The essentials of life insurance are the coverage amount, premium and length of the term. These are built into every policy and their specifics usually draw the most attention with potential buyers. As well they should, because they are the most important aspects of any life insurance policy. But something that shouldn’t be overlooked is life insurance riders. Life insurance riders are optional features that one can choose to enhance their coverage at an increased premium. Here are some of the most common riders you will find on life insurance policies.

Guaranteed insurability option

This rider allows you to lock in your insurability by giving you the ability to increase the amount of coverage at a later date, without having to undergo medical underwriting again. It’s a suitable rider for those who are young and healthy and don’t need the coverage yet, but will need it in the future when there is a significant change in their lives, such as the birth of a child. It’s also beneficial to have in case your health declines, since it’s guaranteed to give you extra coverage without a medical examination.

Term rider

Term riders are usually attached to permanent life insurance policies to provide extra protection during the initial term. Most people who purchase this like the idea of permanent insurance, but may not be able to stomach the premium, so they buy a lower face amount and supplement it with the term rider. The rider gives them more protection during their prime earning years when they need the most coverage. It can be dropped at any time without penalty.

Accidental death benefit

In case you are worried about dying from an accident, this rider will allow you to choose a death benefit to be paid on top of the primary coverage resulting from an accidental death. It’s much more common that people pass away from illness than accidents, and a death from an accident shouldn’t necessitate a higher payout, so we personally list this rider low on the list of priorities.

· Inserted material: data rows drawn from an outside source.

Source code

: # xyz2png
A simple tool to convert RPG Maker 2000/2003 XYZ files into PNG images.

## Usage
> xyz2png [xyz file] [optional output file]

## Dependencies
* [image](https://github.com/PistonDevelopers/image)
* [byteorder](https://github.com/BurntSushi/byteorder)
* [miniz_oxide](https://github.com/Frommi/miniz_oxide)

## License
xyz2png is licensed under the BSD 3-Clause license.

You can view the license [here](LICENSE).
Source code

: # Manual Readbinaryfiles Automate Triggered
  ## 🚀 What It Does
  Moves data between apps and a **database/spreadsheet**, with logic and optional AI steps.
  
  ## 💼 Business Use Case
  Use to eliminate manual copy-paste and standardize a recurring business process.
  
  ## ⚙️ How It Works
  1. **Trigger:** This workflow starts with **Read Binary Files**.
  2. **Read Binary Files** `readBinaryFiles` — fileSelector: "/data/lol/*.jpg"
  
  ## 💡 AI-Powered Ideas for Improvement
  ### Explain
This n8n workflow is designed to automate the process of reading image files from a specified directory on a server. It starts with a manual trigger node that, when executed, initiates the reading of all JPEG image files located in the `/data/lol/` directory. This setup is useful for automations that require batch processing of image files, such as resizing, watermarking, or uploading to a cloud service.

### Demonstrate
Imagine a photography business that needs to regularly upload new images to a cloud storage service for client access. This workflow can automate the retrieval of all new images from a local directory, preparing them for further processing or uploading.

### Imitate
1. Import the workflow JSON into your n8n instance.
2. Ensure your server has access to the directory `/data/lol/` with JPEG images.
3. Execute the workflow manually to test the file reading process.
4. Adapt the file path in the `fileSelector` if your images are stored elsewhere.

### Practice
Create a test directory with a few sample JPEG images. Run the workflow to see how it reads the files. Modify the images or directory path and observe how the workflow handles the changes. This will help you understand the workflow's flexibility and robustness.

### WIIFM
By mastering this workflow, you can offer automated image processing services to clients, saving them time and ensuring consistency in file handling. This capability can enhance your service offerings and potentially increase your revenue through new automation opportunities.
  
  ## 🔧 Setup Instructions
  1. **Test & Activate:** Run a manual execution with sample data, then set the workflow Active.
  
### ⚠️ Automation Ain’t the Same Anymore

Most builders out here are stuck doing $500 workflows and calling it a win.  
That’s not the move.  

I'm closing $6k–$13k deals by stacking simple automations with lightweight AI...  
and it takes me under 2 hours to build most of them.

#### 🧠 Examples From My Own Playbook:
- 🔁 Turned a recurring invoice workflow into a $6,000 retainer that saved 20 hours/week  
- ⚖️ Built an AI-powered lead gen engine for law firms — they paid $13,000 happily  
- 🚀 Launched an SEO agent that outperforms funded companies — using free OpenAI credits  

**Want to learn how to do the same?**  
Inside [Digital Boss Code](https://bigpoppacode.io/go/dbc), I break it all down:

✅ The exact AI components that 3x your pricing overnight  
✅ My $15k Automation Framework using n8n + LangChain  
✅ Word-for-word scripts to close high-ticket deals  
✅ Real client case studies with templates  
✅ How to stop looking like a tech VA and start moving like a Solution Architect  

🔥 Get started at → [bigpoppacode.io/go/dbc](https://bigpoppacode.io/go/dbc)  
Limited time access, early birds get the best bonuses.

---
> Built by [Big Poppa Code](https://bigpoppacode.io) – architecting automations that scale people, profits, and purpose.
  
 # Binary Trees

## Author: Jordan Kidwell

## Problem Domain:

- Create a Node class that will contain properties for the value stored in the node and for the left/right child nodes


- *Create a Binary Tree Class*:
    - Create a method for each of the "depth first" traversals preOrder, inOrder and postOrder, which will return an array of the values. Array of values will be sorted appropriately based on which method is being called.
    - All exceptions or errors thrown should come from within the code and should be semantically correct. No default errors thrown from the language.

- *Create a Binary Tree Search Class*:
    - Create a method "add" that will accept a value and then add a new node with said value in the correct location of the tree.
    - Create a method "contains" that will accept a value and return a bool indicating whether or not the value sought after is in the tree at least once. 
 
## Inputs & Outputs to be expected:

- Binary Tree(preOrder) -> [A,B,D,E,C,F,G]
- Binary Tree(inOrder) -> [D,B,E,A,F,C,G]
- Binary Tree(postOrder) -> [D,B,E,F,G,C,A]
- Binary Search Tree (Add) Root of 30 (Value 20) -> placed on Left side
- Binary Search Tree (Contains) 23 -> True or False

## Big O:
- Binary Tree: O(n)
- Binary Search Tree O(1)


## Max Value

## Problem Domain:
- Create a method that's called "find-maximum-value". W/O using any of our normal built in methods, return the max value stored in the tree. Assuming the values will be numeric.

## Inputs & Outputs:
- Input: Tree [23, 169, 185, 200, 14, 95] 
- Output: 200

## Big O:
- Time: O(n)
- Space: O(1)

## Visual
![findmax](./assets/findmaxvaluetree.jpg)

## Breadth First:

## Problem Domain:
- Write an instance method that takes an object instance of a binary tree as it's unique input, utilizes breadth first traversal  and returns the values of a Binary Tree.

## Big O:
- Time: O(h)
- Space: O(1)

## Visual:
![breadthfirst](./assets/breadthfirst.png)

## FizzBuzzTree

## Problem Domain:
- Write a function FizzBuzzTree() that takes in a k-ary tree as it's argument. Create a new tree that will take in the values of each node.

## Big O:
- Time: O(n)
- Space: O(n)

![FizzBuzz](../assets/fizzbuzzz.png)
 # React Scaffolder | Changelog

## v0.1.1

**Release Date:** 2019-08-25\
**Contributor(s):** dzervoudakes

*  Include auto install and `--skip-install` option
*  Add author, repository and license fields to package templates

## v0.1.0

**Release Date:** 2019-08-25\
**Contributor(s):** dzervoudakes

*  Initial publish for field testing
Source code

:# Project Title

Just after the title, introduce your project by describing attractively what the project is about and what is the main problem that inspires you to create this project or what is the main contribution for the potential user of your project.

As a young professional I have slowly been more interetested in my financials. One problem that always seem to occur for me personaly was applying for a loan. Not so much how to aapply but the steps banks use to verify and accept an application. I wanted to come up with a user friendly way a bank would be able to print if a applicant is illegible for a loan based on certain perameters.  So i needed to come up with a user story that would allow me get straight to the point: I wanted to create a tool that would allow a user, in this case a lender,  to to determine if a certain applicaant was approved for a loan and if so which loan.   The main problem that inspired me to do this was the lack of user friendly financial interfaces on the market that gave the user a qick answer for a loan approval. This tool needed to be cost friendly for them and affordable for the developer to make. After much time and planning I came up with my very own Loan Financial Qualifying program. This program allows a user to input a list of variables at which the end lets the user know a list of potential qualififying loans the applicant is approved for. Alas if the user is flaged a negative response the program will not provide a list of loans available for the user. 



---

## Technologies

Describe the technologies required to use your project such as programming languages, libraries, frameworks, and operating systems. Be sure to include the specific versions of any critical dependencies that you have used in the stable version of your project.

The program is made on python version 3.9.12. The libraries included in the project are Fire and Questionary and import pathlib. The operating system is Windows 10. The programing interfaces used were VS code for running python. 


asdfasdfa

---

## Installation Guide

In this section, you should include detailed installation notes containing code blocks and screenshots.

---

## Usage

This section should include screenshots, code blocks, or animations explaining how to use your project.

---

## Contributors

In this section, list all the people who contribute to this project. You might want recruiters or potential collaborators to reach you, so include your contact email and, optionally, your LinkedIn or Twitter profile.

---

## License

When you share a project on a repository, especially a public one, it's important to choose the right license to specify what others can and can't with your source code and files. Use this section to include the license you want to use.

Disability waiver of premium

Approximately 1 in 3 Canadians under the age of 65 will be disabled for 90 days or longer¹. If you don’t have disability insurance, consider adding this rider to your policy. If you should suffer a disability, you will not be required to pay your premium for the duration of your disability.

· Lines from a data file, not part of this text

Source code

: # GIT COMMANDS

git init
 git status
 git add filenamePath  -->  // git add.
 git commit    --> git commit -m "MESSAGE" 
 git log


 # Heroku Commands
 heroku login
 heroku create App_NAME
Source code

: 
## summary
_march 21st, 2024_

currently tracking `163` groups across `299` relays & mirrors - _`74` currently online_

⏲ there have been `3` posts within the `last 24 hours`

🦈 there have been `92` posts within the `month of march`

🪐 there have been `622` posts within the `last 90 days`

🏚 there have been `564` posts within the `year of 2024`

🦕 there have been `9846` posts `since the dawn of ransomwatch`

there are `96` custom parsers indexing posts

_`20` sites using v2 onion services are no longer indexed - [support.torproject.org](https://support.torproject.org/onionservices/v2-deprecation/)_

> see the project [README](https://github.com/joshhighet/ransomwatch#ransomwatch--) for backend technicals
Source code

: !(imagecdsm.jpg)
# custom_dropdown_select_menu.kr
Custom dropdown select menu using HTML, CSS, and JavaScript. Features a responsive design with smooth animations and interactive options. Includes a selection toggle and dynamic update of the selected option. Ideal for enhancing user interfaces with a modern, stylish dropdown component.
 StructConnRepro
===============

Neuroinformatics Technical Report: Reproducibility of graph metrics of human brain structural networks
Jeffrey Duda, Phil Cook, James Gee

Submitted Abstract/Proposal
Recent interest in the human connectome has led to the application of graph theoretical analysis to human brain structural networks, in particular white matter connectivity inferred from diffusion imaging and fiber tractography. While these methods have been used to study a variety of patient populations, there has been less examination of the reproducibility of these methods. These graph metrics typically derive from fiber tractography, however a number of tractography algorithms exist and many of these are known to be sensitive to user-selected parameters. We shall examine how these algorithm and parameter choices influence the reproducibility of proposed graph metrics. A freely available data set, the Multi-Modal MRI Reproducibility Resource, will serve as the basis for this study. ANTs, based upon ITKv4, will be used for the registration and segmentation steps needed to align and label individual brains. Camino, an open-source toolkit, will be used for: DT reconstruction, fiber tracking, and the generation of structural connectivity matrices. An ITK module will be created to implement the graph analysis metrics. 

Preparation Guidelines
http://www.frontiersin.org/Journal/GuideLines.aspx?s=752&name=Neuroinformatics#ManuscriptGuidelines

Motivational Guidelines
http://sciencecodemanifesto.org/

Spousal or child term life insurance rider

These riders allow you to save on a policy fee by combining multiple death benefits on one policy. This is one way of saving with life insurance for multiple family members. For the child rider, the insurance company usually covers up to age 18 to 25, with the option of conversion into a standalone policy at expiry without evidence of insurability. This is another good way to lock in insurability while health is good, much like the guaranteed insurability option. Your children may even thank you in the future for adding this, depending on how healthy they are as adults.

These are just some of the more common riders available on life insurance products. Different carriers have different interpretations regarding how they are applied and the features that are offered. Some are only available when first taking out the policy, while others may be added at a later time. Speak to a licensed insurance advisor if you would like more information about life insurance riders.

¹CiA 86-92 Aggregate Table and 1985 Commissioner’s disability table A (Experience Table).